Here are some training examples that I deal with in class daily :ukes trying to spin out of shionage in turn I go into kotegaeshi second turning there body out of ikkyo transferring into sankyo or yonkyo and lastly trying to put on nikkyo and before I can apply it there tapping out and the instructor sees this and tells me not to transfer into another technique and he demonstrates on them they try to spin out he takes them down to the Matt but when I do I,m being to rough WTH.
Hey, do you think you could maybe break up your narrative a little? That whole thing was one big run-on sentence!
Kidding aside, here are my thoughts:
- I doubt that your ukes are "trying to spin out of shionage". Spinning out of shihonage is a good way to get hurt, so why would someone ever do it unless they didn't know any better? In fact, from what I've observed, most newbies "spin out", as you put it, or try to turn the opposite way from the way they should. I did it as a newbie. Anyone else? Show of hands? I see it so often that I have to believe that the right way is simply counterintuitive. So, performing shihonage on a newbie is challenging; you should expect that, and be prepared for them to do the wrong thing. It just goes with the territory.
- Doing henkawaza (changing techniques) with beginners is not a good idea, certainly not in the free-form way that you're doing it. Their ukemi just isn't developed enough to respond to it safely.

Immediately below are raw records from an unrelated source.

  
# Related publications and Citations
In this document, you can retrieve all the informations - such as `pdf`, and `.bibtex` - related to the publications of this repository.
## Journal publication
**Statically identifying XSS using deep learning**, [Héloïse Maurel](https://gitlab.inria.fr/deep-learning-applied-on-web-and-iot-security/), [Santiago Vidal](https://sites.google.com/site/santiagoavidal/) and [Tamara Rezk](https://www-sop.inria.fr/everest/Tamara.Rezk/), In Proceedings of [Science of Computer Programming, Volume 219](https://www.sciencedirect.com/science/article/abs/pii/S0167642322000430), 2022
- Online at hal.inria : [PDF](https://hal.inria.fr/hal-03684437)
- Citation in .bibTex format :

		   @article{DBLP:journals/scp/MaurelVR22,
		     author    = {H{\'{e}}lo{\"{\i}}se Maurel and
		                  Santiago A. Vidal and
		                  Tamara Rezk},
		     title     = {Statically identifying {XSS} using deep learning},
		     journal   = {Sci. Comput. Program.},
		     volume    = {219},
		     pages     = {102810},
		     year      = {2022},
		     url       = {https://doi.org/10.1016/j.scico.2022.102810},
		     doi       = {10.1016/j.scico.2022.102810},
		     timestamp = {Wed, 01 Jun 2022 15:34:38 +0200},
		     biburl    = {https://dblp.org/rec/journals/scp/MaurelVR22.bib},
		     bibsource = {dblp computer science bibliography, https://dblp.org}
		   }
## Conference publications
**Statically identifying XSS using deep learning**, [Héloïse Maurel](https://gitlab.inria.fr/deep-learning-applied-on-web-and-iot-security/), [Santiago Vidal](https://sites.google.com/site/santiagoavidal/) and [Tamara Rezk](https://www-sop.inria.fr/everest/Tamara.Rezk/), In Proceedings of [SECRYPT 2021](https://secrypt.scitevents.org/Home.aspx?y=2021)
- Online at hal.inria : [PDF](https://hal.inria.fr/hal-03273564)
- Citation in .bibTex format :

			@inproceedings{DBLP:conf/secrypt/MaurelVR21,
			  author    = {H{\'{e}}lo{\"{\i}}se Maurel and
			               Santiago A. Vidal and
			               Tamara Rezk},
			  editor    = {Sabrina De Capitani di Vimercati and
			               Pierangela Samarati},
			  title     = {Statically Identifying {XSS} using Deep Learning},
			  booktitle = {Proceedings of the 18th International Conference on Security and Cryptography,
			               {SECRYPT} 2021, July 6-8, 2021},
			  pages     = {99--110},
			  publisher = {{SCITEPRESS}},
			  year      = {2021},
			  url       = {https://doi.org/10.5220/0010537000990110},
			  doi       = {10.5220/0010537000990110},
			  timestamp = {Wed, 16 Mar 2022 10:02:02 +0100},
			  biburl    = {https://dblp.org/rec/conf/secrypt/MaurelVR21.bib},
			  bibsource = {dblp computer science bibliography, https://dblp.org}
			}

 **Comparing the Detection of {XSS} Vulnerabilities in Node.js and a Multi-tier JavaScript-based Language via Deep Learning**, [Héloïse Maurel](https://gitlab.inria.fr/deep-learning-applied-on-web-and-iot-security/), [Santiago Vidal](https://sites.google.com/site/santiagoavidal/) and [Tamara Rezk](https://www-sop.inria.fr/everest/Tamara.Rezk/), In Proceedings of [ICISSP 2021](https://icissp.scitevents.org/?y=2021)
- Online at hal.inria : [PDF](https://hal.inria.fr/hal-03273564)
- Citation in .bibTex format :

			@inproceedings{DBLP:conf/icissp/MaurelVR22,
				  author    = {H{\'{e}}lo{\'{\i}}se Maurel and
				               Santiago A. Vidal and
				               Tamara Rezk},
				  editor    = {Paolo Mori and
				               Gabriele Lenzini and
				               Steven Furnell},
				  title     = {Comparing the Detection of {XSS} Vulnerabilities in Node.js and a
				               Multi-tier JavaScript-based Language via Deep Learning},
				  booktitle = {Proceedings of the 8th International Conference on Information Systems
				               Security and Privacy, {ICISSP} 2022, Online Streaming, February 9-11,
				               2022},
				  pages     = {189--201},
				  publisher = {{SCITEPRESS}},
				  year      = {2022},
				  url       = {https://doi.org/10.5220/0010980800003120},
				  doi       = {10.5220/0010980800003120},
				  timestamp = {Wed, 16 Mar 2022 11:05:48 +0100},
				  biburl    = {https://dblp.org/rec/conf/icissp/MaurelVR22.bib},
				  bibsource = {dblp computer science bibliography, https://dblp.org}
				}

So, you're taking a situation where uke failed to do the proper ukemi for the set technique...so you respond by changing to another technique...for which they're even less ready to do the proper ukemi. My, my, this will end well.
- To your earlier comment: "I can take the ukemi fine but I just don,t see how I,m going to get better training this way" -- well, I guess it depends what you mean by "getting better". One of the standard bits of aikido PR is that it allows you to respond to an attack non-violently, controlling and not harming your attacker, etc. For many people, this is an important part of why they chose aikido. Maybe it isn't for you, but if it is, have you considered that dealing with these less-than-ideal ukes is an important part of your training? If you can't handle a well-intentioned 6th kyu who doesn't want to hurt or be hurt, what do you think you're going to do when faced with a real attacker?
It's not easy always working with juniors -- but remember, part of the reason why it's hard is because it requires you to get your own stuff squared away. And working with juniors is how juniors become seniors -- or they will, if their seniors (and that means you) put the work in on them.